Das neurobiologisch geprägte Menschenbild breitet sich aber auch in der Lebenswelt aus und verändert unser alltägliches Selbstverständnis. In einer schleichenden Selbstverdinglichung betrachten wir uns immer weniger als Personen, die Gründe oder Motive haben und Entscheidungen treffen, sondern als Agenten unserer Gene, Hormone und Neuronen. Auch unsere Erfahrung, selbst Urheber von Handlungen zu sein und damit unser Leben bestimmen zu können, wird von Neurowissenschaftlern in Frage gestellt. Der Wille scheint immer zu spät zu kommen, nämlich wenn die neuronalen Prozesse, welche Entscheidungen zugrunde liegen, bereits abgelaufen sind. Die Erfahrung der Freiheit wäre dann nur eine biologisch sinnvolle Selbsttäuschung des Gehirns, die uns das Gefühl von Selbstmächtigkeit und Kontrolle vermittelt, wo in Wahrheit die Neuronen längst für uns entschieden haben.

Nicht anders verhält es sich nach Meinung vieler Hirnforscher mit unserem Bewusstsein selbst: Es spiegelt nur Prozesse neuronaler Informationsverarbeitung wider, die uns als solche prinzipiell nicht bewusst werden können. Die in unserem Rücken agierende neuronale Maschinerie erzeugt nur den Schein eines dauerhaften Selbst. Längst hat man die Suche nach einem Ich-Zentrum im Gehirn, nach einer »Eintrittspforte« des Geistes aufgegeben, die Descartes noch in der Zirbeldrüse zu finden glaubte. Das Gehirn scheint seine Rechenaufgaben sehr gut ohne Wirkung eines Subjekts bewältigen zu können. In den Worten des Neurophilosophen Thomas Metzinger: »Wir sind mentale Selbstmodelle informationsverarbeitender Biosysteme … Werden wir nicht errechnet, so gibt es uns nicht« (Metzinger 1999, 284).

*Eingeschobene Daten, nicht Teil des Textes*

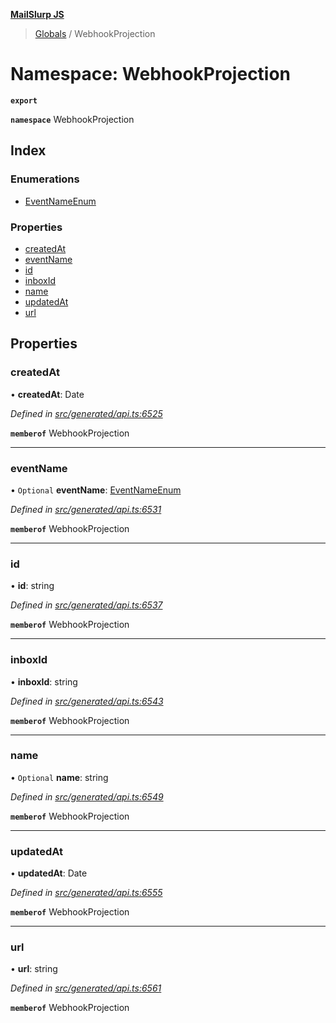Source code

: **[MailSlurp JS](../README.md)**

> [Globals](../README.md) / WebhookProjection

# Namespace: WebhookProjection

**`export`** 

**`namespace`** WebhookProjection

## Index

### Enumerations

* [EventNameEnum](../enums/webhookprojection.eventnameenum.md)

### Properties

* [createdAt](webhookprojection.md#createdat)
* [eventName](webhookprojection.md#eventname)
* [id](webhookprojection.md#id)
* [inboxId](webhookprojection.md#inboxid)
* [name](webhookprojection.md#name)
* [updatedAt](webhookprojection.md#updatedat)
* [url](webhookprojection.md#url)

## Properties

### createdAt

•  **createdAt**: Date

*Defined in [src/generated/api.ts:6525](https://github.com/mailslurp/mailslurp-client/blob/cce5bf2/src/generated/api.ts#L6525)*

**`memberof`** WebhookProjection

___

### eventName

• `Optional` **eventName**: [EventNameEnum](../enums/webhookprojection.eventnameenum.md)

*Defined in [src/generated/api.ts:6531](https://github.com/mailslurp/mailslurp-client/blob/cce5bf2/src/generated/api.ts#L6531)*

**`memberof`** WebhookProjection

___

### id

•  **id**: string

*Defined in [src/generated/api.ts:6537](https://github.com/mailslurp/mailslurp-client/blob/cce5bf2/src/generated/api.ts#L6537)*

**`memberof`** WebhookProjection

___

### inboxId

•  **inboxId**: string

*Defined in [src/generated/api.ts:6543](https://github.com/mailslurp/mailslurp-client/blob/cce5bf2/src/generated/api.ts#L6543)*

**`memberof`** WebhookProjection

___

### name

• `Optional` **name**: string

*Defined in [src/generated/api.ts:6549](https://github.com/mailslurp/mailslurp-client/blob/cce5bf2/src/generated/api.ts#L6549)*

**`memberof`** WebhookProjection

___

### updatedAt

•  **updatedAt**: Date

*Defined in [src/generated/api.ts:6555](https://github.com/mailslurp/mailslurp-client/blob/cce5bf2/src/generated/api.ts#L6555)*

**`memberof`** WebhookProjection

___

### url

•  **url**: string

*Defined in [src/generated/api.ts:6561](https://github.com/mailslurp/mailslurp-client/blob/cce5bf2/src/generated/api.ts#L6561)*

**`memberof`** WebhookProjection
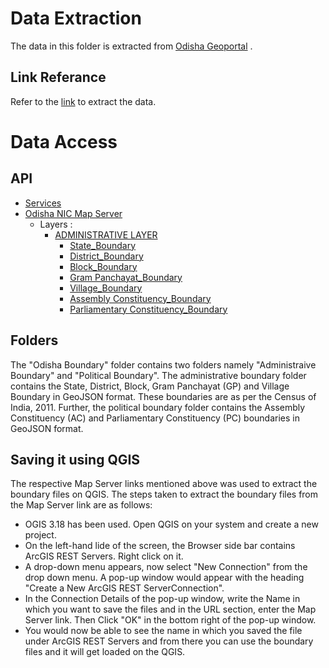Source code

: # Data Extraction

The data in this folder is extracted from [Odisha Geoportal](http://gisodisha.nic.in/state/) .

## Link Referance

Refer to the [link](http://164.100.140.64/arcgis/rest/services/OdishaNIC/MapServer) to extract the data.

# Data Access

## API
 * [Services](http://164.100.140.64/arcgis/rest/services)
  * [Odisha NIC Map Server](http://164.100.140.64/arcgis/rest/services/OdishaNIC/MapServer)
    * Layers :
        * [ADMINISTRATIVE LAYER](http://164.100.140.64/arcgis/rest/services/OdishaNIC/MapServer/0)
          * [State_Boundary](http://164.100.140.64/arcgis/rest/services/OdishaNIC/MapServer/1)      
          * [District_Boundary](http://164.100.140.64/arcgis/rest/services/OdishaNIC/MapServer/3)       
          * [Block_Boundary](http://164.100.140.64/arcgis/rest/services/OdishaNIC/MapServer/5)     
          * [Gram Panchayat_Boundary](http://164.100.140.64/arcgis/rest/services/OdishaNIC/MapServer/7)
          * [Village_Boundary](http://164.100.140.64/arcgis/rest/services/OdishaNIC/MapServer/9)
          * [Assembly Constituency_Boundary](http://164.100.140.64/arcgis/rest/services/OdishaNIC/MapServer/13)
          * [Parliamentary Constituency_Boundary](http://164.100.140.64/arcgis/rest/services/OdishaNIC/MapServer/14)

## Folders
  The "Odisha Boundary" folder contains two folders namely "Administraive Boundary" and "Political Boundary". The administrative boundary folder contains the State, District, Block, Gram Panchayat (GP) and Village Boundary in GeoJSON format. These boundaries are as per the Census of India, 2011. Further, the political boundary folder contains the Assembly Constituency (AC) and Parliamentary Constituency (PC) boundaries in GeoJSON format.
  
## Saving it using QGIS
 
 The respective Map Server links mentioned above was used to extract the boundary files on QGIS. The steps taken to extract the boundary files from the Map Server link are as follows:
    
   * OGIS 3.18 has been used. Open QGIS on your system and create a new project.
   * On the left-hand lide of the screen, the Browser side bar contains ArcGIS REST Servers. Right click on it.
   * A drop-down menu appears, now select "New Connection" from the drop down menu. A pop-up window would appear with the heading "Create a New ArcGIS REST ServerConnection".
   * In the Connection Details of the pop-up window, write the Name in which you want to save the files and in the URL section, enter the Map Server link. Then Click "OK" in the bottom right of the pop-up window.
   * You would now be able to see the name in which you saved the file under ArcGIS REST Servers and from there you can use the boundary files and it will get loaded on the QGIS.
    
        
       






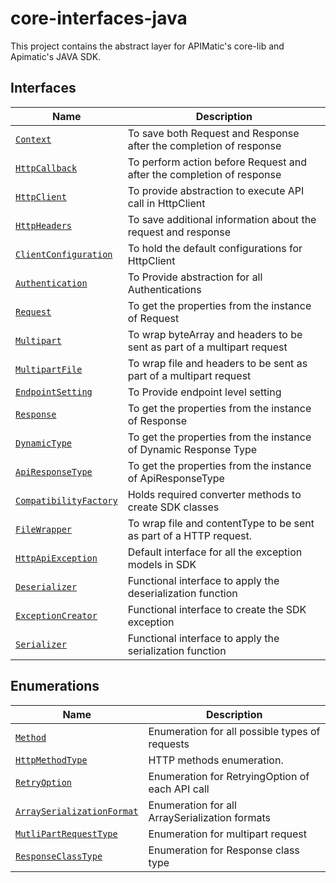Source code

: # core-interfaces-java
This project contains the abstract layer for APIMatic's core-lib and Apimatic's JAVA SDK. 

## Interfaces
| Name                                                                    | Description                                                        |
|-------------------------------------------------------------------------|--------------------------------------------------------------------|
| [`Context`](./src/main/java/io/apimatic/core_interfaces/http/Context.java)                     | To save both Request and Response after the completion of response |
| [`HttpCallback`](./src/main/java/io/apimatic/core_interfaces/http/HttpCallback.java)                     | To perform action before Request and after the completion of response |
| [`HttpClient`](./src/main/java/io/apimatic/core_interfaces/http/HttpClient.java)                     | To provide abstraction to execute API call in HttpClient |
| [`HttpHeaders`](./src/main/java/io/apimatic/core_interfaces/http/HttpHeaders.java)                     | To save additional information about the request and response |
| [`ClientConfiguration`](./src/main/java/io/apimatic/core_interfaces/http/ClientConfiguration.java)                     | To hold the default configurations for HttpClient |
| [`Authentication`](./src/main/java/io/apimatic/core_interfaces/authentication/Authentication.java)            | To Provide abstraction for all Authentications                        |
| [`Request`](./src/main/java/io/apimatic/core_interfaces/http/request/Request.java)             | To get the properties from the instance of Request                 |
| [`Multipart`](./src/main/java/io/apimatic/core_interfaces/http/request/Multipart.java) | To wrap byteArray and headers to be sent as part of a multipart request                              |
| [`MultipartFile`](./src/main/java/io/apimatic/core_interfaces/http/request/MultipartFile.java) | To wrap file and headers to be sent as part of a multipart request                                  |
| [`EndpointSetting`](./src/main/java/io/apimatic/core_interfaces/http/request/configuration/EndpointSetting.java)                 | To Provide endpoint level setting      |
| [`Response`](./src/main/java/io/apimatic/core_interfaces/http/response/Response.java)          | To get the properties from the instance of Response                |
| [`DynamicType`](./src/main/java/io/apimatic/core_interfaces/http/response/DynamicType.java)          | To get the properties from the instance of Dynamic Response Type                |
| [`ApiResponseType`](./src/main/java/io/apimatic/core_interfaces/http/response/ApiResponseType.java)          | To get the properties from the instance of ApiResponseType                |
| [`CompatibilityFactory`](./src/main/java/io/apimatic/core_interfaces/compatibility\CompatibilityFactory.java)                  | Holds required converter methods to create SDK classes             |
| [`FileWrapper`](./src/main/java/io/apimatic/core_interfaces/type/FileWrapper.java)                  | To wrap file and contentType to be sent as part of a HTTP request.            |
| [`HttpApiException`](./src/main/java/io/apimatic/core_interfaces/type/HttpApiException.java)                  | Default interface for all the exception models in SDK              |
| [`Deserializer`](./src/main/java/io/apimatic/core_interfaces/type/functional/Deserializer.java)                  | Functional interface to  apply the deserialization function           |
| [`ExceptionCreator`](./src/main/java/io/apimatic/core_interfaces/type/functional/ExceptionCreator.java)                  | Functional interface to  create the SDK exception             |
| [`Serializer`](./src/main/java/io/apimatic/core_interfaces/type/functional/Serializer.java)                  | Functional interface to  apply the serialization function              |

## Enumerations
| Name                                                                          | Description                                                     |
|-------------------------------------------------------------------------------|-----------------------------------------------------------------|
| [`Method`](./src/main/java/io/apimatic/core_interfaces/http/Method.java)                         | Enumeration for all possible types of requests                  |
| [`HttpMethodType`](./src/main/java/io/apimatic/core_interfaces/http/HttpMethodType.java)                                               | HTTP methods enumeration. |
| [`RetryOption`](./src/main/java/io/apimatic/core_interfaces/http/request/configuration/RetryOption.java)                                     | Enumeration for RetryingOption of each API call                 |
| [`ArraySerializationFormat`](./src/main/java/io/apimatic/core_interfaces/http/request/ArraySerializationFormat.java)                                     | Enumeration  for all ArraySerialization formats       |
| [`MutliPartRequestType`](./src/main/java/io/apimatic/core_interfaces/http/request/MutliPartRequestType.java)                                     | Enumeration for multipart request       |
| [`ResponseClassType`](./src/main/java/io/apimatic/core_interfaces/http/request/ResponseClassType.java)                                     | Enumeration for Response class type    |

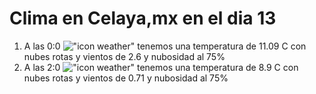 # Clima en Celaya,mx en el dia 13

1. A las 0:0 !["icon weather"](http://openweathermap.org/img/w/04n.png) tenemos una temperatura de 11.09 C con nubes rotas y  vientos de 2.6 y nubosidad al 75%
1. A las 2:0 !["icon weather"](http://openweathermap.org/img/w/04n.png) tenemos una temperatura de 8.9 C con nubes rotas y  vientos de 0.71 y nubosidad al 75%

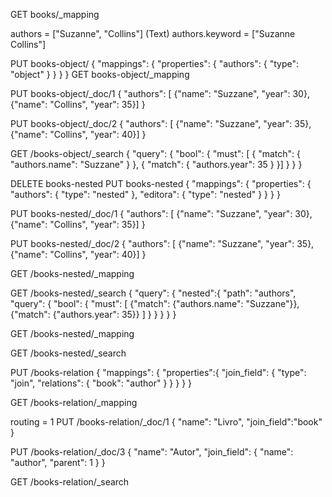 GET books/_mapping


authors = ["Suzanne", "Collins"] (Text)
authors.keyword = ["Suzanne Collins"]


PUT books-object/
{
  "mappings": {
    "properties": {
        "authors": {
          "type": "object"
        }
    }
  }
}
GET books-object/_mapping

PUT books-object/_doc/1
{
  "authors": [
    {"name": "Suzzane", "year": 30},
    {"name": "Collins", "year": 35}]
}

PUT books-object/_doc/2
{
  "authors": [
    {"name": "Suzzane", "year": 35},
    {"name": "Collins", "year": 40}]
}

GET /books-object/_search
{
  "query": {
    "bool": {
      "must": [
        {
          "match": {
            "authors.name": "Suzzane"
          }
        },
        {
          "match": {
            "authors.year": 35
          }
        }]
    }
  }
}

DELETE books-nested
PUT books-nested 
{
    "mappings": {
    "properties": {
        "authors": {
          "type": "nested"
        },
        "editora": {
          "type": "nested"
        }
    }
  }
}

PUT books-nested/_doc/1
{
  "authors": [
    {"name": "Suzzane", "year": 30},
    {"name": "Collins", "year": 35}]
}

PUT books-nested/_doc/2
{
  "authors": [
    {"name": "Suzzane", "year": 35},
    {"name": "Collins", "year": 40}]
}


GET /books-nested/_mapping

GET /books-nested/_search
{
  "query": {
      "nested":{
        "path": "authors",
        "query": {
          "bool": {
            "must": [
              {"match": {"authors.name": "Suzzane"}},
              {"match": {"authors.year": 35}}
            ]
          }
        }
      }
    }
  }
  
  
  
  GET /books-nested/_mapping
  
  GET /books-nested/_search
  
  PUT /books-relation
{
    "mappings": {
            "properties":{
                "join_field": {
                    "type": "join",
                    "relations": {
                       "book": "author"
                    }
                }
            }
    }
}


GET /books-relation/_mapping

routing = 1
PUT /books-relation/_doc/1
{
    "name": "Livro",
    "join_field":"book"
}


PUT /books-relation/_doc/3
{
    "name": "Autor",
    "join_field": {
        "name": "author",
        "parent": 1
    }
}


GET /books-relation/_search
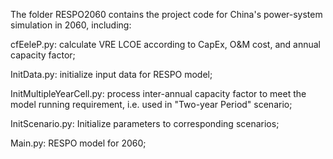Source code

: The folder RESPO2060 contains the project code for China's power-system simulation in 2060, including:

cfEeleP.py: calculate VRE LCOE according to CapEx, O&M cost, and annual capacity factor;

InitData.py: initialize input data for RESPO model;

InitMultipleYearCell.py: process inter-annual capacity factor to meet the model running requirement, i.e. used in "Two-year Period" scenario;

InitScenario.py: Initialize parameters to corresponding scenarios;

Main.py: RESPO model for 2060; 
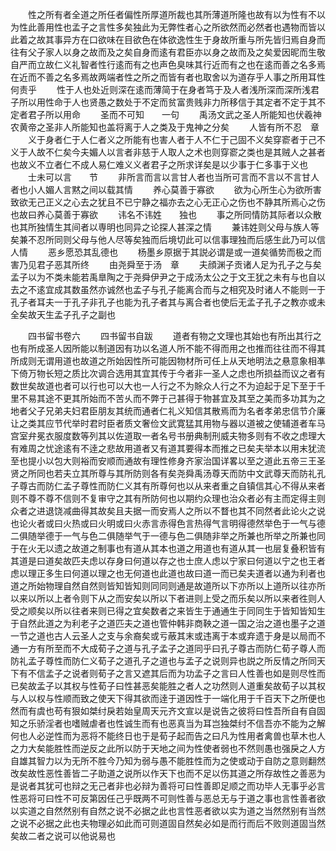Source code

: <!-- { "loadSidebar": true } -->
　　性之所有者全道之所任者偏性所厚道所裁也其所薄道所隆也故有以为性有不以为性此善用性也孟子之言性多矣独此为无弊性者心之所欲然而必然者也遇物而皆以此着之故其事异方在口欲味在目欲色在体欲逸性生于身故所重与所先皆归焉自身而往有父子家人以身之故而及之矣自身而逺有君臣亦以身之故而及之矣爱因昵而生敬自严而立故仁义礼智者性行逺而有之也声色臭味其行近而有之也在逺而善之名多焉在近而不善之名多焉故两端者性之所之而皆有者也取舍以为道存乎人事之所用耳性何责乎
　　性于人也处近则深在逺而薄简于在身者笃于及人者浅所深而深所浅君子所以用性命于人也贤愚之数处于不定而贫富贵贱非力所移信于其定者不定于其不定者君子所以用命
　　圣而不可知　　一句
　　禹汤文武之圣人所能知也伏羲神农黄帝之圣非人所能知也盖将离于人之类及于鬼神之分矣
　　人皆有所不忍　章
　　义于身者仁于人仁者义之所能有也害人者于人不仁于己固不义矣穿窬者于己不义于人故不仁矣今夫媚人以言者非慈于人取人之术也则穿窬之类也是其贼人之甚者也故义不立者仁不成人易仁难义义者君子之所求详矣是以少事于仁多事于义也
　　士未可以言　　节
　　非所言而言以言甘人者也当所可言而不言以不言甘人者也小人媚人言黙之间以载其情
　　养心莫善于寡欲
　　欲为心所生心为欲所害致欲无己正义之心去之犹且不已宁静之福亦去之心无正心之伤也不静其所焉心之伤也故曰养心莫善于寡欲
　　讳名不讳姓　　独也
　　事之所同情防其际者以众散也其所独情生其间者以専明也同异之论探人甚深之情
　　兼讳姓则父母与族人等矣兼不忍所同则父母与他人尽等矣独而后境切此可以信事理独而后感生此乃可以信人情
　　恶乡愿恐其乱德也
　　杨墨乡原据于其説必谓是或一道矣循势而极之而害乃见君子恶其所终
　　由尧舜至于汤　章
　　夫顔渊子贡诸人足为孔子之与矣孟子以为不类未能若禹臯陶之于尧舜伊尹之于成汤太公之于文王犹之未有与也自以去之不逺宜成其数虽然亦诚然也孟子与孔子能离合而与之相究及时诸人不能则一于孔子者耳夫一于孔子非孔子也能为孔子者其与离合者也使后无孟子孔子之教亦或未全矣故天生孟子孔子之副也

　　四书留书卷六
　　四书留书自跋
　　道者有物之文理也其始也有所出其行之也有所成圣人因所能以制道因有功以名道人所不能不得而用之也推而往往而不得其所成则无谓用道也故道之所始因性所可能因物材所可任上从天地明法之悬意象相凖下倚万物长短之质比次调合选用其宜其传于今者非一圣人之虑也所损益而议之者有数世矣故道也者可以行也可以大也一人行之不为賖众人行之不为迫起于足下至于千里不易其途不更其所始而不苦乆而不弊于己甚得于物甚宜及其至之美而多功其为之地者父子兄弟夫妇君臣朋友其统而通者仁礼义知信其散焉而为名者孝弟忠信节介廉让之类其应节代举时君时臣者质文奢俭文武寛猛其用物与器以道被之使辅道者车马宫室弁冕衣服度数等列其以佐道取一者名号书册典制刑威夫物多则有不收之虑理大有难周之忧途逺有不逹之悲故用道者又有道其要得本而推之已矣夫举本以用末犹流至也提小以包大则裕而安顺而通故有理性修身齐家治国详畧以至之道此五帝三王圣贤之所同也若夫立其所尊与其所防则各有矣尧舜禹汤尊天而防中文武尊天而防礼孔子尊古而防仁孟子尊性而防仁义其有所尊何也以从来者重之自镇信其心不得从来者则不尊不尊不信则不复审守之其有所防何也以期约众理也治众者必有主而定得主则众者之进退饶减曲得其故矣且夫据一而安焉人之所以不瞀也其不同然者此论火之说也论火者或曰火热或曰火明或曰火赤言赤得色言热得气言明得德然举色于一气与德二俱随举德于一气与色二俱随举气于一德与色二俱随非举之所兼也所举之所兼也同于在火无以遗之故道之制事也有道从其本也道之用道也有道从其一也层复叠积皆有其道是曰道矣故匹夫虑以存身曰何道以存之也士庶人虑以宁家曰何道以宁之也王者虑以理正多生曰何道以理之也无何道也此道也故曰道一而已矣夫道者以通为利者也道之所始物理自然自然则皆知皆知则同同则通是故道所以下亦所以上道所以往亦所以来以所以上者令则下从之而安矣以所以下者进则上受之而乐矣以所以来者徃则人受之顺矣以所以往者来则已得之宜矣数者之来皆生于通通生于同同生于皆知皆知生于自然此道之为利老子之道匹夫之道也管仲韩非商鞅之道一国之治之道也墨子之道一节之道也古人云圣人之支与余裔矣或亏蔽其末或违离于本或弃遗于身是以局而不通一方有所至而不大成荀子之道与孔子孟子之道同乎曰孔子尊古而防仁荀子尊人而防礼孟子尊性而防仁义荀子之道孔子之道也与孟子之说则异也説之所反情之所同天下有不信孟子之说者则荀子之言又遮其后而为功孟子之言曰人性善也如是则尽性而已矣故孟子以其权与性荀子曰性甚恶矣能胜之者人之功然则人道重矣故荀子以其权与人以权与性顺而致之使天下得其欲而逹于道因性于一端化用于千百天下之所便也然而有虞也苟有狠如桀纣戾若始皇周天元齐文宣以是说告之彼将曰性吾所自有自固知之乐骄淫者也嗜贼虐者也性诚生而有也恶真当为耳岂独桀纣不信吾亦不能为之解何也人必逆性而为恶将不能终日也于是荀子起而告之曰凡为性用者禽兽也草木也人之力大矣能胜性而逆反之此所以防于天地之间为性使者弱也不然则愚也强戾之人方自雄其智力以为无所不胜今乃知为弱与愚不能胜性而为之使或动于自防之意则翻然改矣故性恶性善皆二子助道之说所以作天下也而不足以伤其道之所存故性之善恶为是说者其犹可也辩之无己者非也必辩为善将可曰性善即足顺之而功毕人无事乎必言性恶将可曰性不可反第因任己乎既两不可则性善与恶总无与于道之事也言性善者欲以实道之自然然别有自然之说不必据之此也言性恶者欲以实为道之当然然别有当然之说不必据之此也夫物理必如此而可则道固自然矣必如是而行而后不败则道固当然矣故二者之说可以他说易也

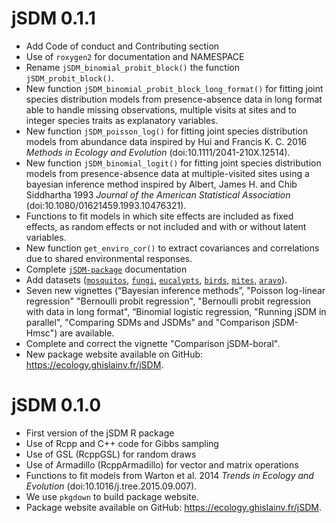 # jSDM 0.1.1
* Add Code of conduct and Contributing section 
* Use of `roxygen2` for documentation and NAMESPACE 
* Rename  `jSDM_binomial_probit_block()` the function `jSDM_probit_block()`.
* New function `jSDM_binomial_probit_block_long_format()` for fitting joint species distribution models from presence-absence data in long format able to handle missing observations, multiple visits at sites and to integer species traits as explanatory variables.  
* New function `jSDM_poisson_log()` for fitting joint species distribution models from abundance data inspired by Hui and Francis K. C. 2016 _Methods in Ecology and Evolution_ (doi:10.1111/2041-210X.12514).
* New function `jSDM_binomial_logit()` for fitting joint species distribution models from presence-absence data at multiple-visited sites using a bayesian inference method inspired by Albert, James H. and Chib Siddhartha 1993 _Journal of the American Statistical Association_ (doi:10.1080/01621459.1993.10476321).
* Functions to fit models in which site effects are included as fixed effects, as random effects or not included and with or without latent variables.
* New function `get_enviro_cor()` to extract covariances and correlations due to shared environmental responses. 
* Complete [`jSDM-package`](https://ecology.ghislainv.fr/jSDM/reference/jSDM-package.html) documentation 
* Add datasets ([`mosquitos`](https://ecology.ghislainv.fr/jSDM/reference/mosquitos.html), [`fungi`](https://ecology.ghislainv.fr/jSDM/reference/fungi.html), [`eucalypts`](https://ecology.ghislainv.fr/jSDM/reference/eucalypts.html), [`birds`](https://ecology.ghislainv.fr/jSDM/reference/birds.html), [`mites`](https://ecology.ghislainv.fr/jSDM/reference/mites.html), [`aravo`](https://ecology.ghislainv.fr/jSDM/reference/aravo.html)). 
* Seven new vignettes (“Bayesian inference methods”, "Poisson log-linear regression" "Bernoulli probit regression", "Bernoulli probit regression with data in long format", “Binomial logistic regression, "Running jSDM in parallel", "Comparing SDMs and JSDMs" and "Comparison jSDM-Hmsc") are available.
* Complete and correct the vignette "Comparison jSDM-boral". 
* New package website available on GitHub: <https://ecology.ghislainv.fr/jSDM>.

# jSDM 0.1.0

* First version of the jSDM R package
* Use of Rcpp and C++ code for Gibbs sampling
* Use of GSL (RcppGSL) for random draws
* Use of Armadillo (RcppArmadillo) for vector and matrix operations
* Functions to fit models from Warton et al. 2014 _Trends in Ecology and Evolution_ (doi:10.1016/j.tree.2015.09.007).
* We use `pkgdown` to build package website.
* Package website available on GitHub: <https://ecology.ghislainv.fr/jSDM>.
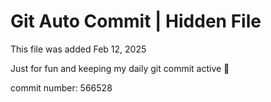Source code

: # Git Auto Commit | Hidden File

This file was added Feb 12, 2025

Just for fun and keeping my daily git commit active 🤪

commit number: 566528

Wie sich zeigt, sind die Geltungsansprüche der Neurowissenschaften nicht unerheblich. Der Neurobiologe Gerhard Roth stellt ihre Erkenntnisse in eine Reihe mit den Kränkungen der Menschheit durch Darwin und Freud: »Zuerst wird durch die Evolutionstheorie dem Menschen der Status als Krone der Schöpfung abgesprochen, dann wird der Geist vom göttlichen Funken zu etwas Natürlich-Irdischem gemacht, und schließlich wird das Ich als nützliches Konstrukt entlarvt.«5 Zwar seien die Theorien der Neurobiologie streng genommen selbst nur Konstrukte des Gehirns; dennoch können sie, so Roth, mehr Plausibilität für sich beanspruchen als andere Welterklärungen wie diejenigen von »Religion, Philosophie oder Aberglaube.«6 Die Dominanz der Neurowissenschaften zeigt sich zumal in ihrer Ausbreitung als Präfix in fremde Territorien: Als »Neuro-Philosophie«, »Neuro-Ethik«, »Neuro-Pädagogik«, »Neuro-Psychotherapie«, »Neuro-Theologie«, »Neuro-Ökonomie« u. a. beanspruchen sie die Deutungshoheit über andere Wissenschaftszweige. Anstelle von subjektiven und intersubjektiven Erfahrungen setzen sie neurobiologische Termini in unsere Selbstbeschreibungen ein. Die Sprache der Lebenswelt, die immer noch von Selbstzuschreibungen und Anthropomorphismen geprägt ist, wird so Schritt für Schritt in eine objektivierende, naturwissenschaftliche Sprache umgeformt.